The technological aspect of the show is Jean Lambert-wild’s realm. As technology is part of our everyday lives, there’s not reason for it not be part of theatre. The only problem of technology on stage is that it needs to be more powerful than the actors in order not to look silly, fake or superfluous. It is also - and that’s an essential point - highly time-consuming. It is fundamental to take in account the time and space it requires during rehearsals in order not to get completely lost.

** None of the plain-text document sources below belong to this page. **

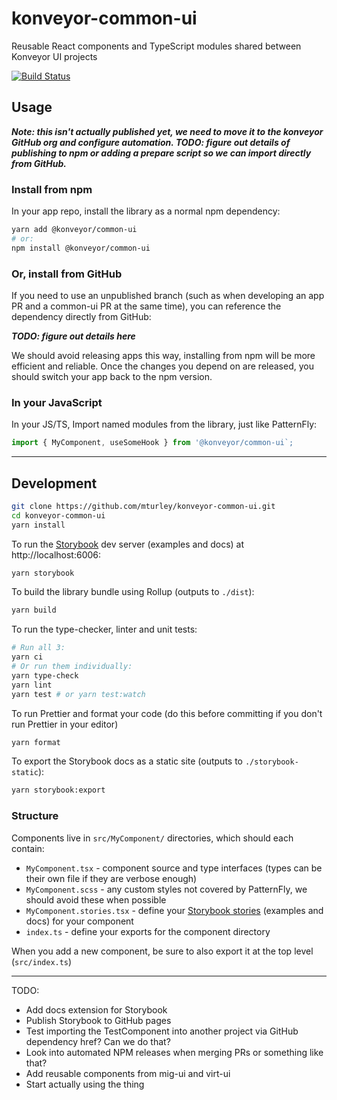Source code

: # konveyor-common-ui

Reusable React components and TypeScript modules shared between Konveyor UI projects

[![Build Status](https://travis-ci.com/mturley/konveyor-common-ui.svg?branch=master)](https://travis-ci.com/mturley/konveyor-common-ui)

## Usage

**_Note: this isn't actually published yet, we need to move it to the konveyor GitHub org and configure automation. TODO: figure out details of publishing to npm or adding a prepare script so we can import directly from GitHub._**

### Install from npm

In your app repo, install the library as a normal npm dependency:

```sh
yarn add @konveyor/common-ui
# or:
npm install @konveyor/common-ui
```

### Or, install from GitHub

If you need to use an unpublished branch (such as when developing an app PR and a common-ui PR at the same time), you can reference the dependency directly from GitHub:

**_TODO: figure out details here_**

We should avoid releasing apps this way, installing from npm will be more efficient and reliable. Once the changes you depend on are released, you should switch your app back to the npm version.

### In your JavaScript

In your JS/TS, Import named modules from the library, just like PatternFly:

```js
import { MyComponent, useSomeHook } from '@konveyor/common-ui`;
```

---

## Development

```sh
git clone https://github.com/mturley/konveyor-common-ui.git
cd konveyor-common-ui
yarn install
```

To run the [Storybook](https://storybook.js.org/) dev server (examples and docs) at http://localhost:6006:

```sh
yarn storybook
```

To build the library bundle using Rollup (outputs to `./dist`):

```sh
yarn build
```

To run the type-checker, linter and unit tests:

```sh
# Run all 3:
yarn ci
# Or run them individually:
yarn type-check
yarn lint
yarn test # or yarn test:watch
```

To run Prettier and format your code (do this before committing if you don't run Prettier in your editor)

```sh
yarn format
```

To export the Storybook docs as a static site (outputs to `./storybook-static`):

```sh
yarn storybook:export
```

### Structure

Components live in `src/MyComponent/` directories, which should each contain:

- `MyComponent.tsx` - component source and type interfaces (types can be their own file if they are verbose enough)
- `MyComponent.scss` - any custom styles not covered by PatternFly, we should avoid these when possible
- `MyComponent.stories.tsx` - define your [Storybook stories](https://storybook.js.org/docs/react/get-started/whats-a-story) (examples and docs) for your component
- `index.ts` - define your exports for the component directory

When you add a new component, be sure to also export it at the top level (`src/index.ts`)

---

TODO:

- Add docs extension for Storybook
- Publish Storybook to GitHub pages
- Test importing the TestComponent into another project via GitHub dependency href? Can we do that?
- Look into automated NPM releases when merging PRs or something like that?
- Add reusable components from mig-ui and virt-ui
- Start actually using the thing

Jean Lambert-wild’s use of technology introduces a kind of strangeness and adds a surprising archaic dimension to the performance. It’s a real theatrical technology rather than a mere addition of machines. This is actually the reason we spend so much time fine-tuning it. This version of Richard III explores the idea of a funfair– a funfair being a place where anything is possible – and in this vision, our technological  ghosts are inherent parts of the festive machinery that combines the fake, garish, imaginary and elegant aspects of clowns.

How do you apprehend the collaborative principle governing all of Jean Lambert-wild’s projects? In your opinion, what are the main aspects of this collaborative principle, and is it a format you are used to?

The important aspect is that a theatrical show is a collaborative enterprise. Even when staging a show on one’s own, one experiments with this. I find it much more interesting to tackle a problem as a group, and I don’t necessarily mean a collective. Science works through such methods, and theatre shares this approach in the sense that it poses theoretical assumptions to be verified on set. I find the collaborative approach (as I’ve experienced it with Jean and his team) much richer than one favouring a solitary demiurge, which forged the stage director tradition in the past century.

 

Interview by Eugénie Pastor, avril 2015.